Last month, many of Carson’s students converged with their families at the Shiloh Middle School library to meet the author.
For more than an hour, students and their parents asked questions about Kirkpatrick-Bertels’ life, experiences, book, writing process and decisions for character and thematic elements.
Being bullied for her size in junior high “inspired” her to write the book in the first place, she said.
“I was 5-foot-9 as a seventh grader, and I was a toothpick, so I was teased a lot for my stature. And, I feel like well, you know, Pete is teased because he’s a heavier kid, at least until he gets into high school near the end of the book,” she said. “I see in the hall and in my classroom and in the lunchroom, and you hear about different bullying situations, and so I just kind of incorporated a lot of what I’ve seen and a lot of what I know into some of the things in the book.”
During her presentation Kirkpatrick-Bertels read aloud one of the letters from the students, Hunter Dawson, 12, who signed the letter “your biggest fan.”
“I think that ‘Just Pete’ didn’t just change me, it changed the whole seventh grade. I think it helped us to realize that we are getting older and more mature,” Hunter wrote. “I know that people are going through these tough times like Pete, and I really believe it has really touched everybody’s lives who read ‘Just Pete.’”
He was at the event too, and said he was “excited” to meet the author and have her sign his copy.
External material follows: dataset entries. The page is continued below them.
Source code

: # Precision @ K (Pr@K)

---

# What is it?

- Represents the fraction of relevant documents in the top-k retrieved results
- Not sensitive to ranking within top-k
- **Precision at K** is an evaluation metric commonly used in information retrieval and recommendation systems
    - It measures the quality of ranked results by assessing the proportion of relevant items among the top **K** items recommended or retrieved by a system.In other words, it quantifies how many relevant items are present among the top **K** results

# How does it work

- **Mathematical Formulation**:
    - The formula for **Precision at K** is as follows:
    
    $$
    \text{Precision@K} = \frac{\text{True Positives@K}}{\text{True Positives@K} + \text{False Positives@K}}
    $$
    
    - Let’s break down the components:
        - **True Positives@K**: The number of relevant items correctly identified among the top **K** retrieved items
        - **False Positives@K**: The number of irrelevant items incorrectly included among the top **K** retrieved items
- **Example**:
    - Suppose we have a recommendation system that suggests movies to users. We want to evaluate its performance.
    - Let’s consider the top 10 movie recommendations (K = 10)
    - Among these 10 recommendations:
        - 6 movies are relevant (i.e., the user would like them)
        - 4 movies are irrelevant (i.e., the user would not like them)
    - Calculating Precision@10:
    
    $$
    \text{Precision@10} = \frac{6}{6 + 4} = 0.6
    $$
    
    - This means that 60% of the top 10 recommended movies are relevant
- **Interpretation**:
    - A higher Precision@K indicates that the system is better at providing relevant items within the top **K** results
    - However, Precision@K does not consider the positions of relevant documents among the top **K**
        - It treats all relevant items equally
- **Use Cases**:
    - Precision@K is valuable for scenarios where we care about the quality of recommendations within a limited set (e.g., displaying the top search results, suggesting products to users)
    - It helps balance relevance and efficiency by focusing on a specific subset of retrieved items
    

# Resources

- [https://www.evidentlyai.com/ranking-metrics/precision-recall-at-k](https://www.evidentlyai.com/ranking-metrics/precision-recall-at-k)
Following the presentation, Hunter said, “reading the book with my class was like a roller coaster of emotions — I really enjoyed it.”
Kathleen Wilson, mother of 13-year-old Shiloh Middle School student Alex Wilson, said she thought the Kirkpatrick-Bertels’ presentation was “very intriguing.”
“(Alex) was on the receiving end of bullying before and I think the book has helped a lot this year with the kids because we haven’t had any issues and we haven’t heard anything like ‘talks’ being had in the school with teachers and students like there were last year,” Wilson said.
Braden Neighbors, 12, another Shiloh Middle School student who attended the presentation, said, “I loved it — the book and meeting her.”
“The book really helped me believe and realize that other kids have been bullied and I’m not the only one,” Braden said.
“Just Pete,” is available on Amazon.com.
The novel focuses on the adolescent years of the protagonist, Pete Gilmore. As an only child with no friends, Pete sets out to change his fate as a lonely misfit when he begins his freshman year at New Haven High School, but leading antagonist Nick Johnson, who has bullied Pete throughout childhood gets in the way. A tragedy brings the two together in ways they wouldn’t have otherwise imagined.
Kirkpatrick-Bartels said the book serves as an example that sometimes bullies need to be loved too.
The author told Shiloh students “patience and understanding through the deaths in their lives were the keys to their bond,” which in turn, countered the negative in their relationship.
“(Nick) was bullying for a reason — he had major issues in his life, and I want people to realize that. That sometimes bullies — they don’t do it because they like it, sometimes they do it because they don’t know how else to be and I wanted students to understand that, to see that,” she said.